*WORK TO COMPLETE:* The records below are to be reproduced exactly, and no picture should appear in the copy.

---- PROVIDED MATERIAL

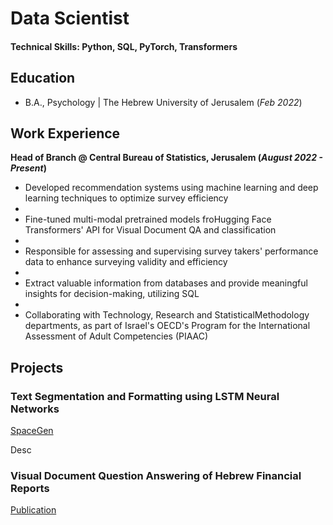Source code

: # Data Scientist

#### Technical Skills: Python, SQL, PyTorch, Transformers

## Education	        		
- B.A., Psychology | The Hebrew University of Jerusalem (_Feb 2022_)

## Work Experience
**Head of Branch @ Central Bureau of Statistics, Jerusalem (_August 2022 - Present_)**
- Developed recommendation systems using machine learning and deep learning techniques to optimize survey efficiency
- 
- Fine-tuned multi-modal pretrained models froHugging Face Transformers' API for Visual Document QA and classification
- 
- Responsible for assessing and supervising survey takers' performance data to enhance surveying validity and efficiency
- 
- Extract valuable information from databases and provide meaningful insights for decision-making, utilizing SQL
- 
- Collaborating with Technology, Research and StatisticalMethodology departments, as part of Israel's OECD's Program for the International Assessment of Adult Competencies (PIAAC)

## Projects
### Text Segmentation and Formatting using LSTM Neural Networks
[SpaceGen](https://huggingface.co/spaces/asafd60/SpaceGen?logs=container)

Desc

### Visual Document Question Answering of Hebrew Financial Reports
[Publication](link)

--------

*SOLUTION TO THE PROBLEM:*
Source code

: # Data Scientist

#### Technical Skills: Python, SQL, PyTorch, Transformers

## Education	        		
- B.A., Psychology | The Hebrew University of Jerusalem (_Feb 2022_)

## Work Experience
**Head of Branch @ Central Bureau of Statistics, Jerusalem (_August 2022 - Present_)**
- Developed recommendation systems using machine learning and deep learning techniques to optimize survey efficiency
- 
- Fine-tuned multi-modal pretrained models froHugging Face Transformers' API for Visual Document QA and classification
- 
- Responsible for assessing and supervising survey takers' performance data to enhance surveying validity and efficiency
- 
- Extract valuable information from databases and provide meaningful insights for decision-making, utilizing SQL
- 
- Collaborating with Technology, Research and StatisticalMethodology departments, as part of Israel's OECD's Program for the International Assessment of Adult Competencies (PIAAC)

## Projects
### Text Segmentation and Formatting using LSTM Neural Networks
[SpaceGen](https://huggingface.co/spaces/asafd60/SpaceGen?logs=container)

Desc

### Visual Document Question Answering of Hebrew Financial Reports
[Publication](link)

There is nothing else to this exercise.